For instance, discussing the difference between a fiduciary versus suitability standard of care - often the anchor point for RIA firms extolling their virtues to potential clients - is apparently off the table because of its divisiveness (and perhaps its risk of alienating larger corporate sponsors for the effort who happen to have roots in both the RIA and broker/dealer marketplaces?). Likewise, discussing the differences in compensation methods between RIAs and broker/dealers is apparently not going to be a focus. A major anchor point appears to be that RIAs are "independent" (implying a certain level of objectivity), but this message too is muddled - after all, many major broker/dealer wirehouses also run RIAs, but I don't think OneVoiceRIA intends to emphasize their objectivity just because they're an RIA.
Instead, the focus really seems to be that independent RIAs are... well, independent RIAs. But is being an independent firm itself a differentiator? Arguably, there are many independent broker/dealer-based financial planners who run their practices as objectively and independently as any RIA does. The OneVoiceRIA website also have videos which explore RIA differences further, and seem to make the point that many RIAs also seem to deliver a different (i.e., better?) quality of customer service and depth/sophistication of investmnet service, but again so do many non-RIA-based firms. And of course, none of this addresses the act that many RIAs provide purely investment management services (which is, of course, the regulatory-defined purpose of an RIA), even though OneVoiceRIA's purpose appears to be squarely oriented around the RIA as a wealth management/financial planning provider, not just "being an RIA."
So the essential question still remains: If the goal is to promote the existence of independent RIAs as an alternative option for the consumer in search of financial advice, what distinction(s) will OneVoiceRIA make to illustrate why any consumer would actually consider such an alternative? Can the effort be successful in altering consumer behavior if it really ends at a simple message of just "we exist"? And how will OneVoiceRIA create a focus around awareness of RIAs, with their tremendous breadth of service and business models, without blurring the lines between the similar breadth of service and business models that the broker/dealer community offers?

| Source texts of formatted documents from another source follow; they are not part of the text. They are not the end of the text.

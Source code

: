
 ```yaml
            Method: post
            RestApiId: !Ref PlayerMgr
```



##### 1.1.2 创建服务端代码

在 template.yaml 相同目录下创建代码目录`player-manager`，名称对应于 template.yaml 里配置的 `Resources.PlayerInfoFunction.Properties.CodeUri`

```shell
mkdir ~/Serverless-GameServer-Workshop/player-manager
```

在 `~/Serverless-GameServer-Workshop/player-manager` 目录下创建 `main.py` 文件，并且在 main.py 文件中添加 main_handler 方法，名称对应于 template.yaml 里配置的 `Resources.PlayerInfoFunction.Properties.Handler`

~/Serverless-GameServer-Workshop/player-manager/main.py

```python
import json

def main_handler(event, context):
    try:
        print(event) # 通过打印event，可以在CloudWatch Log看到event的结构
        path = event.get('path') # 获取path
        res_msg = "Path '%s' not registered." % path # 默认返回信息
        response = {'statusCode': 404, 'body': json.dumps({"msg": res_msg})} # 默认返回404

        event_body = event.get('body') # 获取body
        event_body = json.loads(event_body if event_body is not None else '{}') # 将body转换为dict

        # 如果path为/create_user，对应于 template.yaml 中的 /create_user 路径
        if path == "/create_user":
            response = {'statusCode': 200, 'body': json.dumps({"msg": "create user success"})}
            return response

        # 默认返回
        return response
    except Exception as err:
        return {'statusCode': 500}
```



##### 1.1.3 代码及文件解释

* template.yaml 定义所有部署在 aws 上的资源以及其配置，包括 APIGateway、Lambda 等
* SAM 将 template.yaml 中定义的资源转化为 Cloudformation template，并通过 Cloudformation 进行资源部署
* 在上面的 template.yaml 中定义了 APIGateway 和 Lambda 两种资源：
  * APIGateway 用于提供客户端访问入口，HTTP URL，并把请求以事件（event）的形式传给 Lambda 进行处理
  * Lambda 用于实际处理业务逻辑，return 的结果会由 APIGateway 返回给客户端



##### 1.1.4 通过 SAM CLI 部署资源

Of course, OneVoiceRIA doesn't have the answer yet to how its message will be crafted. In fact, raising money and hiring a marketing firm for this work is part of the point. But it still begs the question - with an admittedly admirable goal to maintain the high ground and not lead a campaign that could be construed as "negative," will the message be too ambiguous and watered-down to inspire the support necessary to reach critical mass in the first place? Or alternatively, might the group's message evolve so far in the direction of the fiduciary nature of RIAs as a point of distinction that ultimately it simply overlaps with the focus of NAPFA?
Only time will tell, and some people will likely wish to wait for more detail about what the OneVoiceRIA message will be before committing. But you can get more information by emailing [email protected], going to their website, or by clicking here for an information sheet, and if you're ready to pledge your financial support, go directly to their "I Support" registration page.
Dylan Ross says
Michael, thanks so much for bringing stuff like this to the attention of the financial planning community through your blog. You are often the initial source for topics that I might not have otherwise become aware of, and this is one of them.